What you’ll be doing
- Partner with marketing and insurance operations teams to understand business strategy, challenges and goals in efforts discover areas for optimization and opportunity.
- Deliver deep-dive analyses of marketing campaign and insurance carrier performance as well as ad-hoc requests to put forward hypotheses and recommendations for future initiatives and programs.
- Define metric calculations; partner with Data Engineer on development of self-serve dashboards to monitor KPIs and success metrics.
- Utilize proprietary and third-party tools (business intelligence platform, web analytics platforms and ad-serving technologies) to report and analyze product, customer, pricing and revenue data.
- Own customer acquisition channel reporting suite along with marketing and web analytics stack.
- Help evolve and strengthen marketing attribution through various lift analysis and beyond.
- Develop CRM & lifecycle cohort-based communication reporting and analytics practice.
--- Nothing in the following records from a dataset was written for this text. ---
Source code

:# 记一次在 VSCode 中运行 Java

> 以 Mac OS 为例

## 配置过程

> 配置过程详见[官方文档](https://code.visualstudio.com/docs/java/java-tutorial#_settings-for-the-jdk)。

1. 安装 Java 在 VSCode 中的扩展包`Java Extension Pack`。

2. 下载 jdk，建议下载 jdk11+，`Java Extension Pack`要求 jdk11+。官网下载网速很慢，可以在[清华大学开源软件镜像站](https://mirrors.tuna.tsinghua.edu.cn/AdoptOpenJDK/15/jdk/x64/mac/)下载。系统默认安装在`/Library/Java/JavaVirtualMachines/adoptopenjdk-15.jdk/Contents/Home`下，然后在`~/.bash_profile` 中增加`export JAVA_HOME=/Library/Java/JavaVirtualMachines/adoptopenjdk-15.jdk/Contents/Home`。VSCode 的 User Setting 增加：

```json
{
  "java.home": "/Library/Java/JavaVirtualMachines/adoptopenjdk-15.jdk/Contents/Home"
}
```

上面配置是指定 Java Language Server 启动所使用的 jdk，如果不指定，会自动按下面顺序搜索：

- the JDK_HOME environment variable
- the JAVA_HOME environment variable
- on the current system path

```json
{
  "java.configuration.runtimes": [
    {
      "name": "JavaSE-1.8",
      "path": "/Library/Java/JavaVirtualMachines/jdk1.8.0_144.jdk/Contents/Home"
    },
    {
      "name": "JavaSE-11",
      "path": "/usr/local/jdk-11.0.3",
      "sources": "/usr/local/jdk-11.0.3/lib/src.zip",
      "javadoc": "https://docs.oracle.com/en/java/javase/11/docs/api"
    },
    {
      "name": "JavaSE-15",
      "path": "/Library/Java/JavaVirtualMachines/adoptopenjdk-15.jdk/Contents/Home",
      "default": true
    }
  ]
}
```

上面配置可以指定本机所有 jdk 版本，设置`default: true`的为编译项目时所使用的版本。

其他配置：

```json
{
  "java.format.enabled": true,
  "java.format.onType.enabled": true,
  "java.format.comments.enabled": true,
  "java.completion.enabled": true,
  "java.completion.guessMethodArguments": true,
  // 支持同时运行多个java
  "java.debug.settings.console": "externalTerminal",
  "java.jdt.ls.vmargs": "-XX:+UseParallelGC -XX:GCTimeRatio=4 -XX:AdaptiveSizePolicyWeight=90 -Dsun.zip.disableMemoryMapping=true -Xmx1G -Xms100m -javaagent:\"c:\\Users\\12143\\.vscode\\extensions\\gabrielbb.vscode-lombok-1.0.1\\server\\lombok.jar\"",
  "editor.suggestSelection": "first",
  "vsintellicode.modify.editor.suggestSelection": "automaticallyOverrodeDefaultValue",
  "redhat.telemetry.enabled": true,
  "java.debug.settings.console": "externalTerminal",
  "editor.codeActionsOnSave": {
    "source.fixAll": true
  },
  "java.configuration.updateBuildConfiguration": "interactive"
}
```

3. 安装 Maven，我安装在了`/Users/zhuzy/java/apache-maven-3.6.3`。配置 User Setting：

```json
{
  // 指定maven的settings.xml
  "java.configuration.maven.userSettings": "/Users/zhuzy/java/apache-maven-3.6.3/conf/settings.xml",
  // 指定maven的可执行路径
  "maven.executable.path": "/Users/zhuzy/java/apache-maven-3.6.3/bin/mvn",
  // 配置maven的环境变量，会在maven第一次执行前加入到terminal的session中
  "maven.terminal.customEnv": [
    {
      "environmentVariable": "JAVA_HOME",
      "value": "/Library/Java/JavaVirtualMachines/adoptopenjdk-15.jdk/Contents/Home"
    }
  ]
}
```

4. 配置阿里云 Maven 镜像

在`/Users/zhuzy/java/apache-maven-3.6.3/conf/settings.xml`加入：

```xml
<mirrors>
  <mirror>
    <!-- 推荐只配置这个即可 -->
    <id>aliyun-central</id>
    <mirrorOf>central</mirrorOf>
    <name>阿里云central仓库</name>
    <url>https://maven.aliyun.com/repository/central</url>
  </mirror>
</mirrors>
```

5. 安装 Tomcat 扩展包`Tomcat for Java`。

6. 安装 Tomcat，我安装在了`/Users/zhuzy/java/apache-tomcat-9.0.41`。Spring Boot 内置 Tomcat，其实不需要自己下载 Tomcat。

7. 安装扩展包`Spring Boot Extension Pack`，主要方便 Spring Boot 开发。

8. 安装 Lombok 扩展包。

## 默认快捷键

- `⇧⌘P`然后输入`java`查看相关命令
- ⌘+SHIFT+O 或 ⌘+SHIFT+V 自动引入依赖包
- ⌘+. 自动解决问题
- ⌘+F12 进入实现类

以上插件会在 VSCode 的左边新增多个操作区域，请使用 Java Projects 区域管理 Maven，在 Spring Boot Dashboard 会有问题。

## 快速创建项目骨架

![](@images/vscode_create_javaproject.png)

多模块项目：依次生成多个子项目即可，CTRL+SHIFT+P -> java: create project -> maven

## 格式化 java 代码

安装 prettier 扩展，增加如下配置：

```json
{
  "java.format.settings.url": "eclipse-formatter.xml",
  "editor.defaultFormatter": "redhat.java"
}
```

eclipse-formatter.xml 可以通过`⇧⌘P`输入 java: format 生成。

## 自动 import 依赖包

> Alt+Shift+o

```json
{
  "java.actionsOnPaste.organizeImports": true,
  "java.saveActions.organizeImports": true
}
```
- Drive sophisticated customer segmentation analysis and cohort level LTV modeling.
- Evaluate performance by customer, carrier, coverage, discounts and beyond to inform product and partner optimization.
- 2 to 3 years of experience in a quantitative focused analyst or analytics role in a fast-paced data-driven environment.
- Solid understanding of data technology and best practices (Hadoop/Hive/R/Python, etc.)
- Proficient in SQL and handling big data (experience with Python or other scripting languages a plus)
- Meticulous attention to detail with an ability to learn quickly.
- Experience in FinTech/InsurTech or products with complex data architectures.
- Solid understanding of multivariate testing, attribution modeling, media mix modeling, lift analysis, and customer segmentation highly preferred.
- Strong communication skills and the ability to explain complex analyses to both technical and non-technical audiences.
- Experience with and data visualization tools a must.
- Must be able to manage multiple projects and work with key stakeholders across different departments.
- Bachelor's degree in finance, math, statistics or economics preferred.